▶ **Supplied records**:
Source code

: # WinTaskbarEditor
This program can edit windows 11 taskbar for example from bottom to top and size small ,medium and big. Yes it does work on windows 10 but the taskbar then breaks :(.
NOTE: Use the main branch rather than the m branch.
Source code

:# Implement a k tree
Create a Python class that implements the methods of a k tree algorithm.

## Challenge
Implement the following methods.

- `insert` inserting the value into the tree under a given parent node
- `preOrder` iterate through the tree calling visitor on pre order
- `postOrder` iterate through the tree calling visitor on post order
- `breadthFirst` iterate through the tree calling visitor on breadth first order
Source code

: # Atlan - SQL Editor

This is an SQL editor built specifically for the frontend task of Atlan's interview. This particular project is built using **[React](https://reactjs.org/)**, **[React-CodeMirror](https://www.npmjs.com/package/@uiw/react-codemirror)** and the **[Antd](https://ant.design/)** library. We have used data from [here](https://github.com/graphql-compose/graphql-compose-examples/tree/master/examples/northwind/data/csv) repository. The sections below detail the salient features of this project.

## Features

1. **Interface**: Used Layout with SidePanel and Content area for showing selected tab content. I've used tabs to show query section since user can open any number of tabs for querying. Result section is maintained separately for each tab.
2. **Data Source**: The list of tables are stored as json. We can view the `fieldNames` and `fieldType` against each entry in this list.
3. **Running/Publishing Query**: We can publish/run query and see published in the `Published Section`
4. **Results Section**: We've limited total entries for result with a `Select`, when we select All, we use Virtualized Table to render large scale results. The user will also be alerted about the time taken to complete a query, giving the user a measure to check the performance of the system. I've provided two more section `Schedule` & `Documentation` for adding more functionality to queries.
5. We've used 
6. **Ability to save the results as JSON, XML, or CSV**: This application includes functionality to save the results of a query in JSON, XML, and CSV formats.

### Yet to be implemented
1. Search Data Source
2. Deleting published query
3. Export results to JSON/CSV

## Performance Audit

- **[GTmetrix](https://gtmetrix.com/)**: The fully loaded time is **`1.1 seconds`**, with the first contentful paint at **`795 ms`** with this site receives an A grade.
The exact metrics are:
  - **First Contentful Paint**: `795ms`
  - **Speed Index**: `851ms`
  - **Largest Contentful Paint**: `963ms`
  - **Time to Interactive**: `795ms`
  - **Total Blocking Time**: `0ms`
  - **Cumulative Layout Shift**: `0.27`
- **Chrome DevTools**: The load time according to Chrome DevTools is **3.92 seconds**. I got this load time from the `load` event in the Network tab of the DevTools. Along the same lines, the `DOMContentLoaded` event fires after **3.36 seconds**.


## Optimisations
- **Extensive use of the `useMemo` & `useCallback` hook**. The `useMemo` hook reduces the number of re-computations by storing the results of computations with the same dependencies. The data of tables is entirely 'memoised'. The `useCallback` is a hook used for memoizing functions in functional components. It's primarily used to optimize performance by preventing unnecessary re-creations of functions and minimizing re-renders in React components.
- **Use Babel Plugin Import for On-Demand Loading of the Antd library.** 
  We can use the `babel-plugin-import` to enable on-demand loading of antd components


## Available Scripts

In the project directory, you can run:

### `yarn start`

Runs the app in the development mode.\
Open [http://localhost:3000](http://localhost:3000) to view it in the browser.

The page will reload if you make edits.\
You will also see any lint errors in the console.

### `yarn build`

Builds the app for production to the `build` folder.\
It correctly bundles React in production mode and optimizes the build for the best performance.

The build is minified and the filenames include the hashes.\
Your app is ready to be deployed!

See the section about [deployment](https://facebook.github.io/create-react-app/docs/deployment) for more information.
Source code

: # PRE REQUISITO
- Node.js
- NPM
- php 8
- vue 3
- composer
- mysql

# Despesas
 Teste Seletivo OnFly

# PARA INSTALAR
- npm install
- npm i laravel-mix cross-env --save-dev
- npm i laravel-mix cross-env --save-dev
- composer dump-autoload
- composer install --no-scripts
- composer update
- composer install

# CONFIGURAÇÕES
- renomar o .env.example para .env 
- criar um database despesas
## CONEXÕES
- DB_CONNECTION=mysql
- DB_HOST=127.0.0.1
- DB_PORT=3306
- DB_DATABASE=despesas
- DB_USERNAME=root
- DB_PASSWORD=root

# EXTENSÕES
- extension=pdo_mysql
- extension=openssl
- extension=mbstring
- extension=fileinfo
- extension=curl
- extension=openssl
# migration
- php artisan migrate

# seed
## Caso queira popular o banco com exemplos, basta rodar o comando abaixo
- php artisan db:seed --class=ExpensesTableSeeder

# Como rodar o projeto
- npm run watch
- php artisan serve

▶ **Instructions for the task**: What you give back must match the material word for word.

▶ **Completed exercise**:
Source code

: # WinTaskbarEditor
This program can edit windows 11 taskbar for example from bottom to top and size small ,medium and big. Yes it does work on windows 10 but the taskbar then breaks :(.
NOTE: Use the main branch rather than the m branch.
Source code

:# Implement a k tree
Create a Python class that implements the methods of a k tree algorithm.

## Challenge
Implement the following methods.

- `insert` inserting the value into the tree under a given parent node
- `preOrder` iterate through the tree calling visitor on pre order
- `postOrder` iterate through the tree calling visitor on post order
- `breadthFirst` iterate through the tree calling visitor on breadth first order
Source code

: # Atlan - SQL Editor

This is an SQL editor built specifically for the frontend task of Atlan's interview. This particular project is built using **[React](https://reactjs.org/)**, **[React-CodeMirror](https://www.npmjs.com/package/@uiw/react-codemirror)** and the **[Antd](https://ant.design/)** library. We have used data from [here](https://github.com/graphql-compose/graphql-compose-examples/tree/master/examples/northwind/data/csv) repository. The sections below detail the salient features of this project.

## Features

1. **Interface**: Used Layout with SidePanel and Content area for showing selected tab content. I've used tabs to show query section since user can open any number of tabs for querying. Result section is maintained separately for each tab.
2. **Data Source**: The list of tables are stored as json. We can view the `fieldNames` and `fieldType` against each entry in this list.
3. **Running/Publishing Query**: We can publish/run query and see published in the `Published Section`
4. **Results Section**: We've limited total entries for result with a `Select`, when we select All, we use Virtualized Table to render large scale results. The user will also be alerted about the time taken to complete a query, giving the user a measure to check the performance of the system. I've provided two more section `Schedule` & `Documentation` for adding more functionality to queries.
5. We've used 
6. **Ability to save the results as JSON, XML, or CSV**: This application includes functionality to save the results of a query in JSON, XML, and CSV formats.

### Yet to be implemented
1. Search Data Source
2. Deleting published query
3. Export results to JSON/CSV

## Performance Audit

- **[GTmetrix](https://gtmetrix.com/)**: The fully loaded time is **`1.1 seconds`**, with the first contentful paint at **`795 ms`** with this site receives an A grade.
The exact metrics are:
  - **First Contentful Paint**: `795ms`
  - **Speed Index**: `851ms`
  - **Largest Contentful Paint**: `963ms`
  - **Time to Interactive**: `795ms`
  - **Total Blocking Time**: `0ms`
  - **Cumulative Layout Shift**: `0.27`
- **Chrome DevTools**: The load time according to Chrome DevTools is **3.92 seconds**. I got this load time from the `load` event in the Network tab of the DevTools. Along the same lines, the `DOMContentLoaded` event fires after **3.36 seconds**.


## Optimisations
- **Extensive use of the `useMemo` & `useCallback` hook**. The `useMemo` hook reduces the number of re-computations by storing the results of computations with the same dependencies. The data of tables is entirely 'memoised'. The `useCallback` is a hook used for memoizing functions in functional components. It's primarily used to optimize performance by preventing unnecessary re-creations of functions and minimizing re-renders in React components.
- **Use Babel Plugin Import for On-Demand Loading of the Antd library.** 
  We can use the `babel-plugin-import` to enable on-demand loading of antd components


## Available Scripts

In the project directory, you can run:

### `yarn start`

Runs the app in the development mode.\
Open [http://localhost:3000](http://localhost:3000) to view it in the browser.

The page will reload if you make edits.\
You will also see any lint errors in the console.

### `yarn build`

Builds the app for production to the `build` folder.\
It correctly bundles React in production mode and optimizes the build for the best performance.

The build is minified and the filenames include the hashes.\
Your app is ready to be deployed!

See the section about [deployment](https://facebook.github.io/create-react-app/docs/deployment) for more information.
Source code

: # PRE REQUISITO
- Node.js
- NPM
- php 8
- vue 3
- composer
- mysql

# Despesas
 Teste Seletivo OnFly

# PARA INSTALAR
- npm install
- npm i laravel-mix cross-env --save-dev
- npm i laravel-mix cross-env --save-dev
- composer dump-autoload
- composer install --no-scripts
- composer update
- composer install

# CONFIGURAÇÕES
- renomar o .env.example para .env 
- criar um database despesas
## CONEXÕES
- DB_CONNECTION=mysql
- DB_HOST=127.0.0.1
- DB_PORT=3306
- DB_DATABASE=despesas
- DB_USERNAME=root
- DB_PASSWORD=root

# EXTENSÕES
- extension=pdo_mysql
- extension=openssl
- extension=mbstring
- extension=fileinfo
- extension=curl
- extension=openssl
# migration
- php artisan migrate

# seed
## Caso queira popular o banco com exemplos, basta rodar o comando abaixo
- php artisan db:seed --class=ExpensesTableSeeder

# Como rodar o projeto
- npm run watch
- php artisan serve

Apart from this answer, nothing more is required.